(ACTIVITY):
One line at a time, check the entries below for the word "align", and copy each line that has it.

Saved entries
-*-*-

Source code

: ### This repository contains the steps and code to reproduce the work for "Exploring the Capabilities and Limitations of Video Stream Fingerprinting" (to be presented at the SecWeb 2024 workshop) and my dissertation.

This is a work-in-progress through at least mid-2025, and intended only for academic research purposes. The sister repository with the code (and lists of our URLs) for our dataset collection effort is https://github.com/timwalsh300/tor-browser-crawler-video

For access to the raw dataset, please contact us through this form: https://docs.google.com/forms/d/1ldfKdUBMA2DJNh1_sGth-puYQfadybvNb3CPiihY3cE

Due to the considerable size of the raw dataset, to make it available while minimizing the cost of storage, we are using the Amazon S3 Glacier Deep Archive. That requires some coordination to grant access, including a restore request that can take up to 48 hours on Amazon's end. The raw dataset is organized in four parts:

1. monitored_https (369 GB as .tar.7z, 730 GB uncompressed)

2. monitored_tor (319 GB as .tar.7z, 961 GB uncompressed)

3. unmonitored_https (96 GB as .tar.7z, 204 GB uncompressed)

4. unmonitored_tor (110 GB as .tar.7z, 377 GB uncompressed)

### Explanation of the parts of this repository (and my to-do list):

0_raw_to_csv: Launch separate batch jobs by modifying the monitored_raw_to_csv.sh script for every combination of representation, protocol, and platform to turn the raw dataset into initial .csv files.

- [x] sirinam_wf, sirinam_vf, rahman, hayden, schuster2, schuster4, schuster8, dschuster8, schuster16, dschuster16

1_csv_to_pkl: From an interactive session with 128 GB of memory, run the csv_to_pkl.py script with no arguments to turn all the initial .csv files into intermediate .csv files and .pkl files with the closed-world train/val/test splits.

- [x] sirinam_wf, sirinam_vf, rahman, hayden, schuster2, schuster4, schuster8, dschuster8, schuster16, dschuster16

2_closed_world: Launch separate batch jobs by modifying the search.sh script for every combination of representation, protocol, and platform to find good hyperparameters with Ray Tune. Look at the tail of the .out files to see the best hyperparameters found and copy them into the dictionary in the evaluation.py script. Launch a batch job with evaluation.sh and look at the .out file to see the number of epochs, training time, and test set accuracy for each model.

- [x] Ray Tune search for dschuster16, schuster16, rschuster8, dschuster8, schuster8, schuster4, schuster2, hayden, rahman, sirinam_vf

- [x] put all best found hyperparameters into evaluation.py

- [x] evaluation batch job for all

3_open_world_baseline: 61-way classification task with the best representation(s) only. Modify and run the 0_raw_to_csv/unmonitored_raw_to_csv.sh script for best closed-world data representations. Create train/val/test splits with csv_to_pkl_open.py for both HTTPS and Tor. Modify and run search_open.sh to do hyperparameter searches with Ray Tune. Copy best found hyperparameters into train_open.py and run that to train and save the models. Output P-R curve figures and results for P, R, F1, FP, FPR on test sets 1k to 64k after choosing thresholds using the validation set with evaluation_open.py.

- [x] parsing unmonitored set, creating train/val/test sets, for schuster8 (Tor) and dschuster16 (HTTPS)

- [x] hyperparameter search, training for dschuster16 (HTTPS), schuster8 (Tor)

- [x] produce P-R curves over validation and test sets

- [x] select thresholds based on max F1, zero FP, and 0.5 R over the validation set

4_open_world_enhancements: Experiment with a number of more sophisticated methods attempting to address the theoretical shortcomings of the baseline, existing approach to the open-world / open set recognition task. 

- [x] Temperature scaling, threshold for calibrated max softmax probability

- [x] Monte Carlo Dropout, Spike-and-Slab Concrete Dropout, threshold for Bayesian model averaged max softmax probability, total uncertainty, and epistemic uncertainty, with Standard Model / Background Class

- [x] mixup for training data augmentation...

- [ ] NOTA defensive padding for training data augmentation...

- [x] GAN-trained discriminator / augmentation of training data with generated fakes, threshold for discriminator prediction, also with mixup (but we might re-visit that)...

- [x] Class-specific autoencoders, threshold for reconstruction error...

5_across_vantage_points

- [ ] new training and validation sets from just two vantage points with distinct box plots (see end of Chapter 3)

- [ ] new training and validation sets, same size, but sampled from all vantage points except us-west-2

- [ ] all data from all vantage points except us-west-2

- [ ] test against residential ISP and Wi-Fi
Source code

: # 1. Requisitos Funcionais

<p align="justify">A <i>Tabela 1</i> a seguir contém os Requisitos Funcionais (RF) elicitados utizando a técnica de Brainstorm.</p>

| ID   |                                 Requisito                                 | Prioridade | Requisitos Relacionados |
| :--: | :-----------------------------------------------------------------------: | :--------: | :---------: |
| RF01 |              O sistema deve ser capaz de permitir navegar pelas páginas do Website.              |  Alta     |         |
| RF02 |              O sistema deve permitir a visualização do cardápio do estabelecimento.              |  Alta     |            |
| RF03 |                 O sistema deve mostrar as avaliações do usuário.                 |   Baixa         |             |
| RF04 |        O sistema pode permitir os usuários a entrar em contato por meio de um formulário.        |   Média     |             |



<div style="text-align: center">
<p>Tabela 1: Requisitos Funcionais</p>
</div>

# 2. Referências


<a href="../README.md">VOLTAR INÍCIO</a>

-*-*-

(RESULT BELOW):
<p align="justify">A <i>Tabela 1</i> a seguir contém os Requisitos Funcionais (RF) elicitados utizando a técnica de Brainstorm.</p>
<div style="text-align: center">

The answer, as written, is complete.